→ Your goal
Filter the entries and keep only the lines where the string "perfectly" appears.

----

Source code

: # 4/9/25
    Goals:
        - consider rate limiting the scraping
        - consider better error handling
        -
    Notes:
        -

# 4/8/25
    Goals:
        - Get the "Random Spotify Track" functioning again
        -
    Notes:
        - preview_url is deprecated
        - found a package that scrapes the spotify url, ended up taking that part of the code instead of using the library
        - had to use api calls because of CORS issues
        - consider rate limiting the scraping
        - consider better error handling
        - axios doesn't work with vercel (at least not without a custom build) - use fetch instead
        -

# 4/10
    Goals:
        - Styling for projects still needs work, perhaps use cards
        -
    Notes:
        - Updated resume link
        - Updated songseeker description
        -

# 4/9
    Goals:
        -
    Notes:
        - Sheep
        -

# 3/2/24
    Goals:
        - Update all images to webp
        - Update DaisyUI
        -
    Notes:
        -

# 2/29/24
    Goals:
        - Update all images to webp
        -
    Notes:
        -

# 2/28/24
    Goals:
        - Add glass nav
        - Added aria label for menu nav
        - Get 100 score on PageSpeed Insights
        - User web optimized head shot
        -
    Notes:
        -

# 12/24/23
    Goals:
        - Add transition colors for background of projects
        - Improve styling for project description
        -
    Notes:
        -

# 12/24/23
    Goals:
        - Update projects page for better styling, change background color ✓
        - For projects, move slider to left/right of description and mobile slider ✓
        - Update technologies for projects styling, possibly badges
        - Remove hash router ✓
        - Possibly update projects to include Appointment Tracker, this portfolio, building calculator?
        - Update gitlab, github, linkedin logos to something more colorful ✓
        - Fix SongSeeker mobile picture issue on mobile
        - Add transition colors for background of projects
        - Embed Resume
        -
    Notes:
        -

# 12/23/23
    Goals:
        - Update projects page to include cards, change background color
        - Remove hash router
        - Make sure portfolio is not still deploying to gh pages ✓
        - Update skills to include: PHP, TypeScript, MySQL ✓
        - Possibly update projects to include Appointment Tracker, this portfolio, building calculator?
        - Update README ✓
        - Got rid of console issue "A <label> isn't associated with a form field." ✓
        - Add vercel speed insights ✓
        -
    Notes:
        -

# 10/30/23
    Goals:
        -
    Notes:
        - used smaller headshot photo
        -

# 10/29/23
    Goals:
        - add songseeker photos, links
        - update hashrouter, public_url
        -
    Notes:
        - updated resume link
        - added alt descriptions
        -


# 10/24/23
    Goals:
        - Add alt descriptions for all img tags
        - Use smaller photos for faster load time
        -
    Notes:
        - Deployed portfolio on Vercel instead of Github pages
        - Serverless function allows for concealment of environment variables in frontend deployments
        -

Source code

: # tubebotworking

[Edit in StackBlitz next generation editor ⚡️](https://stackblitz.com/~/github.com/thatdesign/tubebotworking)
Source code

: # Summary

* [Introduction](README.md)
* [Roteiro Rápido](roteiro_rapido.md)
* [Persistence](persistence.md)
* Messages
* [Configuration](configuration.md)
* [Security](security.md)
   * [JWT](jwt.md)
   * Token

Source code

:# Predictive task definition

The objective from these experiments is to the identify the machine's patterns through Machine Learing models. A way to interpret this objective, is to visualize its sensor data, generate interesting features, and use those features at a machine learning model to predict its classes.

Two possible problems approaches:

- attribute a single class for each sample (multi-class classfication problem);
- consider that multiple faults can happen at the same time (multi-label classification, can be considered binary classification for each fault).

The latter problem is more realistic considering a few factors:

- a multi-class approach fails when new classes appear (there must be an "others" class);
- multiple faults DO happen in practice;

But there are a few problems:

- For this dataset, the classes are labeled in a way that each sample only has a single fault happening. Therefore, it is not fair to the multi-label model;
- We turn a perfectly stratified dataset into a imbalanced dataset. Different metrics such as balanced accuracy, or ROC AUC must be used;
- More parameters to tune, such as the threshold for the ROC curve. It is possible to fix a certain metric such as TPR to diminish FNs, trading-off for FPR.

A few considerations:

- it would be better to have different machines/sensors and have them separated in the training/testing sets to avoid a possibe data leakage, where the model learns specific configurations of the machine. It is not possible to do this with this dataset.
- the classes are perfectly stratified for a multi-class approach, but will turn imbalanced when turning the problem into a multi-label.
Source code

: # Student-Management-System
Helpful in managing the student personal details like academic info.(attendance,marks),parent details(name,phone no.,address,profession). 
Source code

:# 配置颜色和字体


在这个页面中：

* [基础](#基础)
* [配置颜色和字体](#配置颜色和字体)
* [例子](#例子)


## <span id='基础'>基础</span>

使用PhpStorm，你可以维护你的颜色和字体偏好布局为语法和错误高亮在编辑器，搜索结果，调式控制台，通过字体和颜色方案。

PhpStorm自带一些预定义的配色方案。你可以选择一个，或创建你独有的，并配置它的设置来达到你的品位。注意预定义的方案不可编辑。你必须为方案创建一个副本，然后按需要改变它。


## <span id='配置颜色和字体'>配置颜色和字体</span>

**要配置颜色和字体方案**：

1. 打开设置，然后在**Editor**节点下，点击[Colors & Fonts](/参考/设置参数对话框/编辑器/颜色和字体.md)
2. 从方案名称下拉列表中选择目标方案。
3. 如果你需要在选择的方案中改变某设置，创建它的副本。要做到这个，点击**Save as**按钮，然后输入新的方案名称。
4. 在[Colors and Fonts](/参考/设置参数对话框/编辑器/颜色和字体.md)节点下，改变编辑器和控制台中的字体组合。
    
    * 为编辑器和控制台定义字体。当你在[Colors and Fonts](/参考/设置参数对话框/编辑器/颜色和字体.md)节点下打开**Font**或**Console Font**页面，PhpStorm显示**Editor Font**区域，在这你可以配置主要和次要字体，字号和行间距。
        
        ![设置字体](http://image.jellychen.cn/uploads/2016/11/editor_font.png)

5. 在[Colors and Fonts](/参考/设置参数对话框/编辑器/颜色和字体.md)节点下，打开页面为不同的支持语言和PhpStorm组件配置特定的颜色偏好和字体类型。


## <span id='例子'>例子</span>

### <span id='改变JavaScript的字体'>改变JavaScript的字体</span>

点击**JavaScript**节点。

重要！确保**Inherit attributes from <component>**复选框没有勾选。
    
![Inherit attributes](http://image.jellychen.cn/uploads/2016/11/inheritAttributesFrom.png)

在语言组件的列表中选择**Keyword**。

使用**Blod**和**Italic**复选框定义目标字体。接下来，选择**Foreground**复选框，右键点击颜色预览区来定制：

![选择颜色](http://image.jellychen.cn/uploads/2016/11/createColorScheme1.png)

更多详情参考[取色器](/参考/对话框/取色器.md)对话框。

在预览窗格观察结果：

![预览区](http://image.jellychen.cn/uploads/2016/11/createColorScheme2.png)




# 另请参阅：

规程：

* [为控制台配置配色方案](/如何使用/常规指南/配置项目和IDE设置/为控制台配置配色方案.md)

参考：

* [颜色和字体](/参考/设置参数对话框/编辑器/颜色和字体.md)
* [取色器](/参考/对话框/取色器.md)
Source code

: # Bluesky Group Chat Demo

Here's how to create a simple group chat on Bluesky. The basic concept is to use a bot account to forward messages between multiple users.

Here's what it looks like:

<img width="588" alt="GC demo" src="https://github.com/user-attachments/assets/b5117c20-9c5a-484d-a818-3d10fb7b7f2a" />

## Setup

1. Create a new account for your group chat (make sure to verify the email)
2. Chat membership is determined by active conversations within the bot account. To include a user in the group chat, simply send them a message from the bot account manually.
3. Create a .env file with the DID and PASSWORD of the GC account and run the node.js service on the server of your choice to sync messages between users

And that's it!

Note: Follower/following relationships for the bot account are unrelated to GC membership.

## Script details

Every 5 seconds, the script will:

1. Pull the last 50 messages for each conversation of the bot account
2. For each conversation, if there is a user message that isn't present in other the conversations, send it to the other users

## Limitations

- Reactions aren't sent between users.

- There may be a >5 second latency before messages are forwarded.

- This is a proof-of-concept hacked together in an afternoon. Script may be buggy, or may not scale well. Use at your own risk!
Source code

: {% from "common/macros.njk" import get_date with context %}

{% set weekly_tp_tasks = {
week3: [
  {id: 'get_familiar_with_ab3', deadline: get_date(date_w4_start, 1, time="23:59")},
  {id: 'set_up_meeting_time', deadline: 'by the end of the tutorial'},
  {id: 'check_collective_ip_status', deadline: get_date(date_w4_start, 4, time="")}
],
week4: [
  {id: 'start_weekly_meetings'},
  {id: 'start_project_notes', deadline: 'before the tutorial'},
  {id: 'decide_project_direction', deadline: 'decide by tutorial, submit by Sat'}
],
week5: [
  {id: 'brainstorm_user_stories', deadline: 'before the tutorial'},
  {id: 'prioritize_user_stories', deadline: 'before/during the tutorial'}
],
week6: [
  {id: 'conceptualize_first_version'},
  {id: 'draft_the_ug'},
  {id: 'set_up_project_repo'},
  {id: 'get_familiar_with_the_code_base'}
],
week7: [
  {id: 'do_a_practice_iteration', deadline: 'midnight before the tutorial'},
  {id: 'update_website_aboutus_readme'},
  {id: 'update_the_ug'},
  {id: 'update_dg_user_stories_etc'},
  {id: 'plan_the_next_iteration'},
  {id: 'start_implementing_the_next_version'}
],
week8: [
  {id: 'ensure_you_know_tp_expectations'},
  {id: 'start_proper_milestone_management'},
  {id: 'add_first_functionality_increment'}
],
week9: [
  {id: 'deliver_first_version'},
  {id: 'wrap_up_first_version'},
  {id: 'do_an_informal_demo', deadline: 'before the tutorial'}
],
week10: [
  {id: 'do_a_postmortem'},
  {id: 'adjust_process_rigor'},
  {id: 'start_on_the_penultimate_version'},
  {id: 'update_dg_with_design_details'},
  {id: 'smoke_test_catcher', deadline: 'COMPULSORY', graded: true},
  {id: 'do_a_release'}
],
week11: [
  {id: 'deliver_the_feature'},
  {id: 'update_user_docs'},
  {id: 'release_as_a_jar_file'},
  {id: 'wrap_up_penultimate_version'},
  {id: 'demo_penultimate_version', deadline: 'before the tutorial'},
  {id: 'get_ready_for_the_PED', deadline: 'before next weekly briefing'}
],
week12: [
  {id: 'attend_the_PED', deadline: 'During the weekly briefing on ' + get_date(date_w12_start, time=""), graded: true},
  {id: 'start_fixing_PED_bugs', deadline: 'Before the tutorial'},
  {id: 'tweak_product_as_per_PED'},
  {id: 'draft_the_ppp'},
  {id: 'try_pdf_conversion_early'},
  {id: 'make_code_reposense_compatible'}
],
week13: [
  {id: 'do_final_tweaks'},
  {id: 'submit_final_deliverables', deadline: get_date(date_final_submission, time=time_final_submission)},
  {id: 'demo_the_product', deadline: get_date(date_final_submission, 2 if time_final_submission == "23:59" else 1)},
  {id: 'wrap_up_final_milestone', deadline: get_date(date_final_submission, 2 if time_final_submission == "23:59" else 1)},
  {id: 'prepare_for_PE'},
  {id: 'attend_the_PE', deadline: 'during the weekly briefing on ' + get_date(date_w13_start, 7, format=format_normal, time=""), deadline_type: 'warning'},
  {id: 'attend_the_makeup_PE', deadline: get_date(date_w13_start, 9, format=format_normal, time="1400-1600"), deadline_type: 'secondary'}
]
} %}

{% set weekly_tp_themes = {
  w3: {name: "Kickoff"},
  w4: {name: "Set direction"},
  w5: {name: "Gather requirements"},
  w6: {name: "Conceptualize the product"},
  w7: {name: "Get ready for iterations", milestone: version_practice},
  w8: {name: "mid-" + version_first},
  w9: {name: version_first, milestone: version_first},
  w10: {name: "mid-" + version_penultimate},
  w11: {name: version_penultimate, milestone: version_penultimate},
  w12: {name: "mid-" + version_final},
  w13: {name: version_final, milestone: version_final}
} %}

----

→ Completed task
- We turn a perfectly stratified dataset into a imbalanced dataset. Different metrics such as balanced accuracy, or ROC AUC must be used;
- the classes are perfectly stratified for a multi-class approach, but will turn imbalanced when turning the problem into a multi-label.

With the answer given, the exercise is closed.